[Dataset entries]
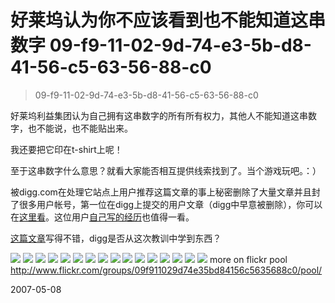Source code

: # 好莱坞认为你不应该看到也不能知道这串数字 09-f9-11-02-9d-74-e3-5b-d8-41-56-c5-63-56-88-c0

> 09-f9-11-02-9d-74-e3-5b-d8-41-56-c5-63-56-88-c0

好莱坞利益集团认为自己拥有这串数字的所有所有权力，其他人不能知道这串数字，也不能说，也不能贴出来。

我还要把它印在t-shirt上呢！

至于这串数字什么意思？就看大家能否相互提供线索找到了。当个游戏玩吧。：）

被digg.com在处理它站点上用户推荐这篇文章的事上秘密删除了大量文章并且封了很多用户帐号，第一位在digg上提交的用户文章（digg中早意被删除），你可以在[这里看](http://www.cjmillisock.com/extras/digg/SpreadThisStory/Spread_This_Number_Again.htm)。这位用户[自己写的经历](http://www.cjmillisock.com/2007/05/how-i-got-banned-from-digg.html)也值得一看。

[这篇文章](http://blog.outer-court.com/archive/2007-05-08-n54.html)写得不错，digg是否从这次教训中学到东西？

![](http://farm1.static.flickr.com/168/483541511_12ebc3279a.jpg)
![](http://farm1.static.flickr.com/207/483152498_7714a6463e_o.jpg)
![](http://farm1.static.flickr.com/224/482870167_22efbcb546_o.jpg)
![](http://farm1.static.flickr.com/194/482957349_2140b80789_o.jpg)
![](http://www.wired.com/images/slideshow/2007/05/gallery_underwire/collage.jpg)
![](http://farm1.static.flickr.com/208/480600964_2f7a8c9b00_o.jpg)
![](http://farm1.static.flickr.com/221/482791397_ab73b237f8_o.jpg)
![](http://farm1.static.flickr.com/183/482072091_8c7228dd0a.jpg)
![](http://farm1.static.flickr.com/196/480985380_4676dd5e03_o.jpg)
![](http://farm1.static.flickr.com/188/481387363_35196c39a0.jpg)
![](http://farm1.static.flickr.com/176/480583212_6ceff174ce.jpg)
![](http://farm1.static.flickr.com/225/481459411_1841629099.jpg)
![](http://www.wired.com/images/slideshow/2007/05/gallery_underwire/fireworks.jpg)
![](http://farm1.static.flickr.com/207/484237999_663cd7031d.jpg)
![](http://farm1.static.flickr.com/217/483857573_388201a201.jpg)
![](http://farm1.static.flickr.com/170/483182080_fbe6394a76.jpg)
more on flickr pool
http://www.flickr.com/groups/09f911029d74e35bd84156c5635688c0/pool/


2007-05-08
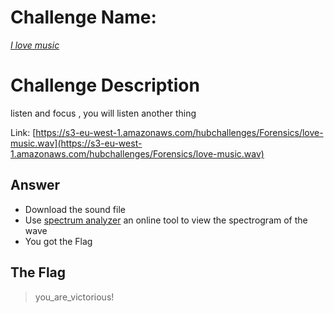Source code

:# Challenge Name:
 [*I love music*](https://cybertalents.com/challenges/forensics/i-love-music)
 
# Challenge Description
listen and focus , you will listen another thing

Link: [https://s3-eu-west-1.amazonaws.com/hubchallenges/Forensics/love-music.wav](https://s3-eu-west-1.amazonaws.com/hubchallenges/Forensics/love-music.wav)

## Answer
* Download the sound file
* Use [spectrum analyzer](https://academo.org/demos/spectrum-analyzer/) an online tool to view the spectrogram of the wave  
* You got the Flag


 ## The Flag
 > you_are_victorious! 

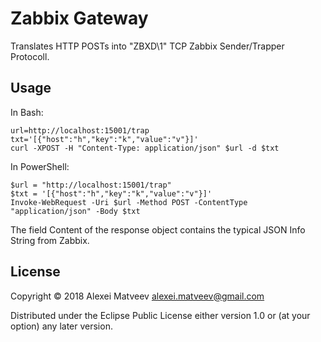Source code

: # Zabbix Gateway

Translates  HTTP   POSTs  into  "ZBXD\1"  TCP   Zabbix  Sender/Trapper
Protocoll.

## Usage

In Bash:

    url=http://localhost:15001/trap
    txt='[{"host":"h","key":"k","value":"v"}]'
    curl -XPOST -H "Content-Type: application/json" $url -d $txt

In PowerShell:

    $url = "http://localhost:15001/trap"
    $txt = '[{"host":"h","key":"k","value":"v"}]'
    Invoke-WebRequest -Uri $url -Method POST -ContentType "application/json" -Body $txt

The field  Content of  the response object  contains the  typical JSON
Info String from Zabbix.

## License

Copyright © 2018 Alexei Matveev <alexei.matveev@gmail.com>

Distributed under the Eclipse Public License either version 1.0 or (at
your option) any later version.
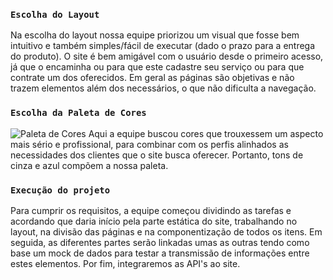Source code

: ### `Escolha do Layout`

Na escolha do layout nossa equipe priorizou um visual que fosse bem intuitivo e também simples/fácil de executar (dado o prazo para a entrega do produto). O site é bem amigável com o usuário desde o primeiro acesso, já que o encaminha ou para que este cadastre seu serviço ou para que contrate um dos oferecidos.
Em geral as páginas são objetivas e não trazem elementos além dos necessários, o que não dificulta a navegação.

### `Escolha da Paleta de Cores`

![Paleta de Cores](https://trello.com/1/cards/6109570b73037e882024bd37/attachments/610999d19d95e7490a3d2ca1/previews/610999d29d95e7490a3d2cc8/download)
Aqui a equipe buscou cores que trouxessem um aspecto mais sério e profissional, para combinar com os perfis alinhados as necessidades dos clientes que o site busca oferecer. Portanto, tons de cinza e azul compõem a nossa paleta.

### `Execução do projeto`

Para cumprir os requisitos, a equipe começou dividindo as tarefas e acordando que daria início pela parte estática do site, trabalhando no layout, na divisão das páginas e na componentização de todos os itens. Em seguida, as diferentes partes serão linkadas umas as outras tendo como base um mock de dados para testar a transmissão de informações entre estes elementos. Por fim, integraremos as API's ao site.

• _WHAT TO DO_:
Find each line in the records above that contains "love", and copy it.

• _OUTPUT_:
 [*I love music*](https://cybertalents.com/challenges/forensics/i-love-music)
Link: [https://s3-eu-west-1.amazonaws.com/hubchallenges/Forensics/love-music.wav](https://s3-eu-west-1.amazonaws.com/hubchallenges/Forensics/love-music.wav)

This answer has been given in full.